YOUR OBJECTIVE → Search the material for the string "image", then return every line where it is found.

....................

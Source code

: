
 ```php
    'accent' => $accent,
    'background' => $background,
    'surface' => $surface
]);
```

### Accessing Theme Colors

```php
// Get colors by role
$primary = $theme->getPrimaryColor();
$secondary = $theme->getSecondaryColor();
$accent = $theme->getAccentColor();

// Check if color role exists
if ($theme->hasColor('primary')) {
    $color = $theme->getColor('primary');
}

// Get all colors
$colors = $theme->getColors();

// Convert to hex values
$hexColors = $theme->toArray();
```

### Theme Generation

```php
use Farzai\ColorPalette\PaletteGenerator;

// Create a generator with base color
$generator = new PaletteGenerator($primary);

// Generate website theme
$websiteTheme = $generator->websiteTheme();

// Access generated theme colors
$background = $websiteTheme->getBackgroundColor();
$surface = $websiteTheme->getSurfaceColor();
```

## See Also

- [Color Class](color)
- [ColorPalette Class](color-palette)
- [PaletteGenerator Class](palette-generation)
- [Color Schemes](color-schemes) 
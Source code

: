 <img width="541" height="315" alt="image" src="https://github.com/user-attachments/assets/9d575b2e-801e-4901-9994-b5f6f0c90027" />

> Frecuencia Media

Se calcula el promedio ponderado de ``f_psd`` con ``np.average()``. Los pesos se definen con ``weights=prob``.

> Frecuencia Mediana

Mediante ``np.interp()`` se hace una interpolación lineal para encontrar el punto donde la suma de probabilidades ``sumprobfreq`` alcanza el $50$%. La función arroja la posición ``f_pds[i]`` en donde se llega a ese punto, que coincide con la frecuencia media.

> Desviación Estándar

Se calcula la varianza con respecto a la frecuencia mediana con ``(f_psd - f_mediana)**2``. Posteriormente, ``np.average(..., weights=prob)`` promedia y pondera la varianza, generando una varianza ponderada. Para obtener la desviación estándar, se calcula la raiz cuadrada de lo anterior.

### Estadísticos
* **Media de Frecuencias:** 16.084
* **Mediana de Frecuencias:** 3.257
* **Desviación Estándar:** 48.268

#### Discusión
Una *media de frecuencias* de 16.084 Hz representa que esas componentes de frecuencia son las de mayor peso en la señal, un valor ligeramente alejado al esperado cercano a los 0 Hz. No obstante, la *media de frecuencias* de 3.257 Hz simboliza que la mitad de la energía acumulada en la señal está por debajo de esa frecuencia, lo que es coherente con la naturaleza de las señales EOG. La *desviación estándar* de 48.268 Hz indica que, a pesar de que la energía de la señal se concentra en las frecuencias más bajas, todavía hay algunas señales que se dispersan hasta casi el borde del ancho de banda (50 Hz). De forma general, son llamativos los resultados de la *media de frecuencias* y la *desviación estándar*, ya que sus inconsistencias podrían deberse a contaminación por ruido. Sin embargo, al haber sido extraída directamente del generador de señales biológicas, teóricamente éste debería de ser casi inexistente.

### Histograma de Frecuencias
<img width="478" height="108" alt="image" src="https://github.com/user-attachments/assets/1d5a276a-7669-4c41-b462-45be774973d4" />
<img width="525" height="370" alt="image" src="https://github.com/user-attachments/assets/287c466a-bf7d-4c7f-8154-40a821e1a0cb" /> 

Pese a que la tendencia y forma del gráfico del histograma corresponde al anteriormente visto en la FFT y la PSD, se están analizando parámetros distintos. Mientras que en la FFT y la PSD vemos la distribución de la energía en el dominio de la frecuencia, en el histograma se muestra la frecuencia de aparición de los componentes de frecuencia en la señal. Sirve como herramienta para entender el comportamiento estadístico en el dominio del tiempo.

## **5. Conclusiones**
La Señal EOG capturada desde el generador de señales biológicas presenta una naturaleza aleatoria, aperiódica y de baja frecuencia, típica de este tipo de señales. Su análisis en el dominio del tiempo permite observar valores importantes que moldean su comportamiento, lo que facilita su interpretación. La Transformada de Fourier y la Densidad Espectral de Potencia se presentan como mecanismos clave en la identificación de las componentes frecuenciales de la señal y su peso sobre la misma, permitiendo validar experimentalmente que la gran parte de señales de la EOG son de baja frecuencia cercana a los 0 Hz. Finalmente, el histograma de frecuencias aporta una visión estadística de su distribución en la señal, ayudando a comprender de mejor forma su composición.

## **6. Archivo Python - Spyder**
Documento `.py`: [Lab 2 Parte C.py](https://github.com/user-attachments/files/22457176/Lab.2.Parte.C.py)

....................

YOUR SOLUTION →
: <img width="541" height="315" alt="image" src="https://github.com/user-attachments/assets/9d575b2e-801e-4901-9994-b5f6f0c90027" />
<img width="478" height="108" alt="image" src="https://github.com/user-attachments/assets/1d5a276a-7669-4c41-b462-45be774973d4" />
<img width="525" height="370" alt="image" src="https://github.com/user-attachments/assets/287c466a-bf7d-4c7f-8154-40a821e1a0cb" /> 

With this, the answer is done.